In a situation that speaks volumes as to how the U.S. is perceived in Canada, we have on one hand the U.S. threatening Canadian cannabis industry workers with not being able to enter its borders again. And on the other hand, we have Canadian residents and pot professionals that seem to be totally okay with that.
The B.C. area expects to have all pot positions necessary for a thriving industry filled and in place by the October 17 deadline, when cannabis becomes officially legal in Canada. The B.C. Liquor Distribution Branch said it is on target with jobs and the B.C. Government Employees Union said members have not reported hesitation at filling said marijuana jobs.

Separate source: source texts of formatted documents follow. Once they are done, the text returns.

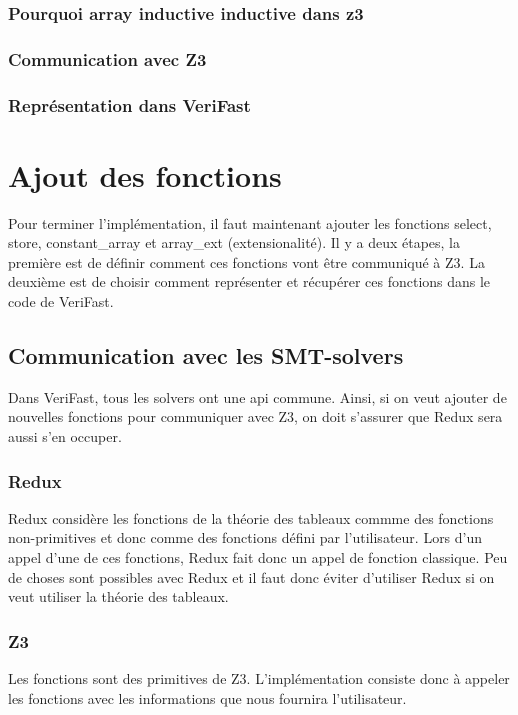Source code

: \documentclass[9pt]{book}
\newcommand{\verifast}{VeriFast}
\begin{document}
			\subsubsection{Pourquoi array inductive inductive dans z3}
			\subsubsection{Communication avec Z3}
			\subsubsection{Repr\'esentation dans \verifast{}}
	\section{Ajout des fonctions}
	Pour terminer l'impl\'ementation, il faut maintenant ajouter les fonctions select, store, constant\_array et array\_ext (extensionalit\'e). Il y a deux \'etapes, la premi\`ere est de d\'efinir comment ces fonctions vont \^etre communiqu\'e \`a Z3. La deuxi\`eme est de choisir comment repr\'esenter  et r\'ecup\'erer ces fonctions dans le code de \verifast{}.
		\subsection{Communication avec les SMT-solvers}
		Dans \verifast{}, tous les solvers ont une api commune. Ainsi, si on veut ajouter de nouvelles fonctions pour communiquer avec Z3, on doit s'assurer que Redux sera aussi s'en occuper.
			\subsubsection{Redux}
			Redux consid\`ere les fonctions de la th\'eorie des tableaux commme des fonctions non-primitives et donc comme des fonctions d\'efini par l'utilisateur. Lors d'un appel d'une de ces fonctions, Redux fait donc un appel de fonction classique. Peu de choses sont possibles avec Redux et il faut donc \'eviter d'utiliser Redux si on veut utiliser la th\'eorie des tableaux.
			\subsubsection{Z3}
			Les fonctions sont des primitives de Z3. L'impl\'ementation consiste donc \`a appeler les fonctions avec les informations que nous fournira l'utilisateur.
\end{document}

The lack of B.C. workers’ concern is regardless of reports inferring that U.S. border agents might deny entrance to Canadians who are linked to the legal cannabis industry. The threats admittedly ring empty, as the U.S. itself has legalized or medicalized marijuana in a majority of its states. It feels like we’re on the cusp of de- or rescheduling cannabis and now we can’t play nice with those who went first.
B.C. Liquor Distribution branch spokesman Viviana Zanocco has said that anyone with concerns about the U.S. warnings should check Canadian government websites for updates on the situation, as it is yet unfolding.
According to the Vancouver Sun, Zanocco said, “The incidents reported in the media and their potential repercussions are of significant concern to us. Many of us are traveling to the U.S. with our families this summer, or enjoy shopping south of the border on a regular basis, and want to continue doing so while feeling safe and secure.”
The best laid plans of mice and men often go awry, as the poem goes, and these restrictive rules aren’t just bad for relations between two neighboring countries, it impacts the U.S. economy and people’s desire to give it a boost with their tourism and shopping.
Stephanie Smith, president of the B.C. Government Employees Union, called the idea of a travel ban “outrageous,” and said the union has yet to hear from any members who are concerned about it. “We understand that, really, this is a government to government issue.”
“Our role is going to be to work with the employer to make sure that anybody who does take a job in the new branch understands the potential outcomes…” continued Smith, “We just feel really, really strongly that people who work in a legal industry and, in fact, are working for a provincial government, should not be punished for doing so.”